### WORK ORDER
Check each line of the entries below for the string "first"; copy every line where it appears.

****************************************

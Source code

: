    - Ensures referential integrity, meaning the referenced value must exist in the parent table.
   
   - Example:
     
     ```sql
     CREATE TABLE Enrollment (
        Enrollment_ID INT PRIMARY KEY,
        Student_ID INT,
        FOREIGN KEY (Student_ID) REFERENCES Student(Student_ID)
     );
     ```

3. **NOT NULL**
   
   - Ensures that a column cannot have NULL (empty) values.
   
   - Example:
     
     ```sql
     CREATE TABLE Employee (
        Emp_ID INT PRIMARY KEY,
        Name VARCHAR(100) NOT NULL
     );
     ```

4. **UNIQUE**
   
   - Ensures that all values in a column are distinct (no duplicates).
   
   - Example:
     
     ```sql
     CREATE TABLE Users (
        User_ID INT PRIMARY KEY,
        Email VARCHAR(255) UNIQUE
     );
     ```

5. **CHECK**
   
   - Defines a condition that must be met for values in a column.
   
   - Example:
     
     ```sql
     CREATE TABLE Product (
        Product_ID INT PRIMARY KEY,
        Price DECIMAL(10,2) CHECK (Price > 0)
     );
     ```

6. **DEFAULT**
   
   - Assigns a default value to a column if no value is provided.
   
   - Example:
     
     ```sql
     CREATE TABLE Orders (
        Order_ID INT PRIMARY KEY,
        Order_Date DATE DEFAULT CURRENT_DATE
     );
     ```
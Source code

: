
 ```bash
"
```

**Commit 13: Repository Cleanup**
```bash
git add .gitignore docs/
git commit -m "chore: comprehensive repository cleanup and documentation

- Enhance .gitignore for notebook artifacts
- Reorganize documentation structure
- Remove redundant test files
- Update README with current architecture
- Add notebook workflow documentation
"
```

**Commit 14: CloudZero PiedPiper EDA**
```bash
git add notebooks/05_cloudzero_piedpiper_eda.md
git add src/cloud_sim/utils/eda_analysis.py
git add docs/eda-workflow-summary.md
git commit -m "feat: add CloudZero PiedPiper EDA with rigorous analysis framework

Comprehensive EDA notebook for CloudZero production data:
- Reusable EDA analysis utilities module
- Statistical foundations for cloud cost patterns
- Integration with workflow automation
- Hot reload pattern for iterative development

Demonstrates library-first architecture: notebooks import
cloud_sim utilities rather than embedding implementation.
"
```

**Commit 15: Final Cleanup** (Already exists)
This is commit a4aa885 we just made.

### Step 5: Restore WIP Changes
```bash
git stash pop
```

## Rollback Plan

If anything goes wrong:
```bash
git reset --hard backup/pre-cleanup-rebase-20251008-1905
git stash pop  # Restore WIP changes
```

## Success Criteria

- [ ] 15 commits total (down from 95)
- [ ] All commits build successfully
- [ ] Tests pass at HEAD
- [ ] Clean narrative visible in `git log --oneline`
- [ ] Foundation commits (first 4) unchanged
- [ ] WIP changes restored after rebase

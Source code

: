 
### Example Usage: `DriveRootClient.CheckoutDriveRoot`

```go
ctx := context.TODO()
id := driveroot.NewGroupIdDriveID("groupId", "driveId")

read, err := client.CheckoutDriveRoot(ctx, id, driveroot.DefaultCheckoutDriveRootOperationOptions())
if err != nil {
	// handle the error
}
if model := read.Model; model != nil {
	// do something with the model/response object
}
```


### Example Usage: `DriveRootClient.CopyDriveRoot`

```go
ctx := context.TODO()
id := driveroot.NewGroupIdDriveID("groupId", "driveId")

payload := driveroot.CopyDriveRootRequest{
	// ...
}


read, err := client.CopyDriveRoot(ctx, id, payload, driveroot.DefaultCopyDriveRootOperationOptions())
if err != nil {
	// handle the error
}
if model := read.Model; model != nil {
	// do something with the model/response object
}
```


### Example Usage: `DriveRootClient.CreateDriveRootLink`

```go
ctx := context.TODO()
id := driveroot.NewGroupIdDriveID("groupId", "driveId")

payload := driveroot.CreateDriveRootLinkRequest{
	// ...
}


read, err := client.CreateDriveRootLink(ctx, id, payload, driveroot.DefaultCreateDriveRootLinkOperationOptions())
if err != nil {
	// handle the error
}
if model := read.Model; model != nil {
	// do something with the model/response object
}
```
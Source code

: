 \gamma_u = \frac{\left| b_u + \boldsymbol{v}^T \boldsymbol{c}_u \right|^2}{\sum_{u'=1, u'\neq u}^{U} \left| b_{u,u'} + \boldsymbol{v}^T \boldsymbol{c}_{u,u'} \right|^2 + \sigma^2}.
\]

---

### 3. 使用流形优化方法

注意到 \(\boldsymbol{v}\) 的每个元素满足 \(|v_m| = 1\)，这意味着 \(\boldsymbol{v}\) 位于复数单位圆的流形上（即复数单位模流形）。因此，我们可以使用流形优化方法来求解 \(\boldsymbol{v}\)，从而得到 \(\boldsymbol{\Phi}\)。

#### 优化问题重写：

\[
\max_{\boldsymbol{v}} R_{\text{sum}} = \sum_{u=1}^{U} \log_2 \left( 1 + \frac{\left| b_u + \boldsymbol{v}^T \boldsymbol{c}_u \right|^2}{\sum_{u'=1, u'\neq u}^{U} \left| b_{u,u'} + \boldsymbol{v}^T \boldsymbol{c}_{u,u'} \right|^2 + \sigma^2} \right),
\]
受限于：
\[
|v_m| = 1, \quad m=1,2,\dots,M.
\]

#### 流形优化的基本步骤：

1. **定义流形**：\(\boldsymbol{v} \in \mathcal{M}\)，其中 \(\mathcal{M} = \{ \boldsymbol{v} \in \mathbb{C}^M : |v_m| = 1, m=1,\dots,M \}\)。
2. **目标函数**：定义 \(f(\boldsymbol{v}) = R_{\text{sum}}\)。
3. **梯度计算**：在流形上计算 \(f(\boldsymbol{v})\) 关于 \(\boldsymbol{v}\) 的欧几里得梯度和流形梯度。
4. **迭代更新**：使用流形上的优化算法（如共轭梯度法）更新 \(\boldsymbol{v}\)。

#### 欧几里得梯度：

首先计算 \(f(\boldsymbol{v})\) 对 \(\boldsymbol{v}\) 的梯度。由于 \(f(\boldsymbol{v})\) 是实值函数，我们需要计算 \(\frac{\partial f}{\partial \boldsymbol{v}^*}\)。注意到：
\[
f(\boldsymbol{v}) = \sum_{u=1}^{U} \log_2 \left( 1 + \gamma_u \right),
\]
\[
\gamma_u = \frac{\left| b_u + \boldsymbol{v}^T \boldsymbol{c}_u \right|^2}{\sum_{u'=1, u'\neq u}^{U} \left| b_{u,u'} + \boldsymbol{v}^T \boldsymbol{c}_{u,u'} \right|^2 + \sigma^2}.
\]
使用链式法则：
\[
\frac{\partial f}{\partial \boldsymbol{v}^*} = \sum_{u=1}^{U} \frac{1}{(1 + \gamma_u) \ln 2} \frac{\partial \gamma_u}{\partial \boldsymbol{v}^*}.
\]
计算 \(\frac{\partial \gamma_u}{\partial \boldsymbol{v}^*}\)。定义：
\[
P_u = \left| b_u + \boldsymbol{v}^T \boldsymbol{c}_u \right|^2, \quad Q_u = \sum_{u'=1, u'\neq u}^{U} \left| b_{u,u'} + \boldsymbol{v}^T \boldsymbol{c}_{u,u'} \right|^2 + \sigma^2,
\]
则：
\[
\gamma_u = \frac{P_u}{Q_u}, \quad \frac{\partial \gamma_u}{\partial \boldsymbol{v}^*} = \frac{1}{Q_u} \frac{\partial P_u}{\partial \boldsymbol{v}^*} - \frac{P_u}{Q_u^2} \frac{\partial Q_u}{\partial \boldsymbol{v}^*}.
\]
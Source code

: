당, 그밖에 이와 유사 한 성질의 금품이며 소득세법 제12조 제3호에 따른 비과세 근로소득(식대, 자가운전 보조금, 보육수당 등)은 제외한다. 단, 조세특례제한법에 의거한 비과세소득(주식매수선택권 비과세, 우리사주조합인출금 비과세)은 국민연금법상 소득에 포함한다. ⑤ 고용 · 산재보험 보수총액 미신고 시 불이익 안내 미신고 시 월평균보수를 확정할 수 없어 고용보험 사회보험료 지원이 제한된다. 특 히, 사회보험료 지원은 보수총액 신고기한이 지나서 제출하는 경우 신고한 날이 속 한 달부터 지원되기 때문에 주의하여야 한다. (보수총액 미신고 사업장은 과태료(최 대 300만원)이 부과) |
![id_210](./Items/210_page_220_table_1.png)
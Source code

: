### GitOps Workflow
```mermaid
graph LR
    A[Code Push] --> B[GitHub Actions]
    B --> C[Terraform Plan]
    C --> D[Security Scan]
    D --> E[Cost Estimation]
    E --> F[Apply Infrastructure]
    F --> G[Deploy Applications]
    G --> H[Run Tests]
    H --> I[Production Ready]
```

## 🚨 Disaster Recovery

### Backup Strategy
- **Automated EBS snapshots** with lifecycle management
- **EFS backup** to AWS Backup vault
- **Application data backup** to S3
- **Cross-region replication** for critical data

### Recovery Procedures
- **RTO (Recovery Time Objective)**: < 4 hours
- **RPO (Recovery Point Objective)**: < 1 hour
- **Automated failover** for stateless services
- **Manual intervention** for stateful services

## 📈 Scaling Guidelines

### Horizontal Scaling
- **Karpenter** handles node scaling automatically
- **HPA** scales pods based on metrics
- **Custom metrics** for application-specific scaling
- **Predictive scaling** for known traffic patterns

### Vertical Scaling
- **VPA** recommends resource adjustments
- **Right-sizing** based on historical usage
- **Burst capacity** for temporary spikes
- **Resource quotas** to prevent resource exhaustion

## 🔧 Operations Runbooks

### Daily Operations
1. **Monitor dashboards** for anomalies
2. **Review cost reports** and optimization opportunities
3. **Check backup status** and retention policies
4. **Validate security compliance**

****************************************

### SOLUTION
Demonstrates library-first architecture: notebooks import
- [ ] Foundation commits (first 4) unchanged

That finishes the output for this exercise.